Last night we had the privilege to meet Khaled Hosseini who was interviewed by Joe Dohahue at the Arthur Zankel Music Center at Skidmore College. He was sponsored as a part of the Saratoga Reads program which selected And The Mountains Echoed as the book for the 10th year. A fitting selection considering that The Kite Runner had been chosen as the first book for the program. I was pleasantly surprised at how unassuming he is. He spoke about how he works to write noting how The Kite Runner was clamoring to be written in contrast to the more difficult writing of his next two books.
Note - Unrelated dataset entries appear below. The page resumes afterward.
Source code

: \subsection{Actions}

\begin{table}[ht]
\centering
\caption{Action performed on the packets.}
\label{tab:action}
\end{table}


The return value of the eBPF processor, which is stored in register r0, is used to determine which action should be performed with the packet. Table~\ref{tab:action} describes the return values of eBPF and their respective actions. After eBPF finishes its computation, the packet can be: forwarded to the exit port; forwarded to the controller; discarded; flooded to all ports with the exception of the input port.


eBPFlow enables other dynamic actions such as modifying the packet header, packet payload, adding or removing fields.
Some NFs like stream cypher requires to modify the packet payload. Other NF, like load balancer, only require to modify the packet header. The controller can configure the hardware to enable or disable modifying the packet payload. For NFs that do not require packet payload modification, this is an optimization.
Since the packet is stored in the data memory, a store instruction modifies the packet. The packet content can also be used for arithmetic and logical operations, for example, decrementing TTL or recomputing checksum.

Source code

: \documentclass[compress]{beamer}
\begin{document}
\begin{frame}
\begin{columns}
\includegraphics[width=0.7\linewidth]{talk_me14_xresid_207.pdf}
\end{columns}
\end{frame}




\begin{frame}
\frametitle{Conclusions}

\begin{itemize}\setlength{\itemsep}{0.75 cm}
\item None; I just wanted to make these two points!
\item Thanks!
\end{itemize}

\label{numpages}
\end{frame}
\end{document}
To me, Hosseini has opened many people around the world through his fiction to who the Afghan people are, bringing into our livingrooms the characters in his stories which represent real people and situations in Afghanistan. He spoke of being hopeful after the elections that took place yesterday. Reports are that over 60% of the population turned out to vote even with the threat of death and destruction from the Taliban.
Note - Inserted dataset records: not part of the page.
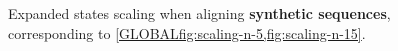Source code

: \begin{figure}[H]
  \centering
  \hfill
  \caption{Expanded states scaling when aligning \textbf{synthetic sequences},
    corresponding to \cref{GLOBALfig:scaling-n-5,fig:scaling-n-15}.
    }
  \label{GLOBALfig:expanded}
\end{figure}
My husband and I waited to get books signed after he spoke. In my excitement of meeting him and giving him one of my business cards mentioning that I have traveled to Afghanistan and hope to return I forgot that I was going to give him my blue Borderfree scarf from the Afghan Peace Volunteers. http://ourjourneytosmile.com/blog/borderfree/
As these Afghan youth work for peace in their journey to smile they have created blue scarfs with ‘borderfree’ in English and ‘bedun-e-marz’ which is ‘without borders’ in Dari. In their words, “Borderfree is our collective wish as a human family to relate and work with one another in solidarity under the same blue sky, organizing ourselves as a strong 99%, free of borders so as to take care of our earth, build socio-economic equality for all, and abolish war.” http://ourjourneytosmile.com/blog/borderfree/ I had purchased the scarf from Kathy Kelly from Voices of Creative Nonviolence http://vcnv.org when she was recently here in Albany. Both my husband and friends encouraged me to go back up and give him the scarf…so I did. From the brief description I shared, he was touched and said he would treasure it. So a bit of Afghanistan has now gone full circle and returned to one of Afghanistan’s own.
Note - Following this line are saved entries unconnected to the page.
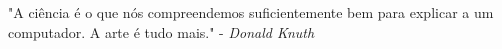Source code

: \renewcommand{\epigraphname}{EPÍGRAFE}
\begin{epigrafe}
"A ciência é o que nós compreendemos suficientemente bem
para explicar a um computador. A arte é tudo mais."
- \textit{Donald Knuth}
\end{epigrafe}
It was a humbling experience to let the Afghan Peace Volunteers voice be heard in this setting.
What a lovely story about Khaled Hosseini, Connie and also about you! I’m so glad that you shared the photos of him, and the story of the scarves (which I already knew, since I also receive the newsletter from Afghan Peace Volunteers and purchased a scarf from Kathy when she was here in March.)
I like the symbolism of the scarf traveling full circle, because that’s what it will take for us to connect fully with Afghans and they with us, who wish them well. And the photos are beautiful. Revealing much about a complex and talented person who still remains humble and accessible.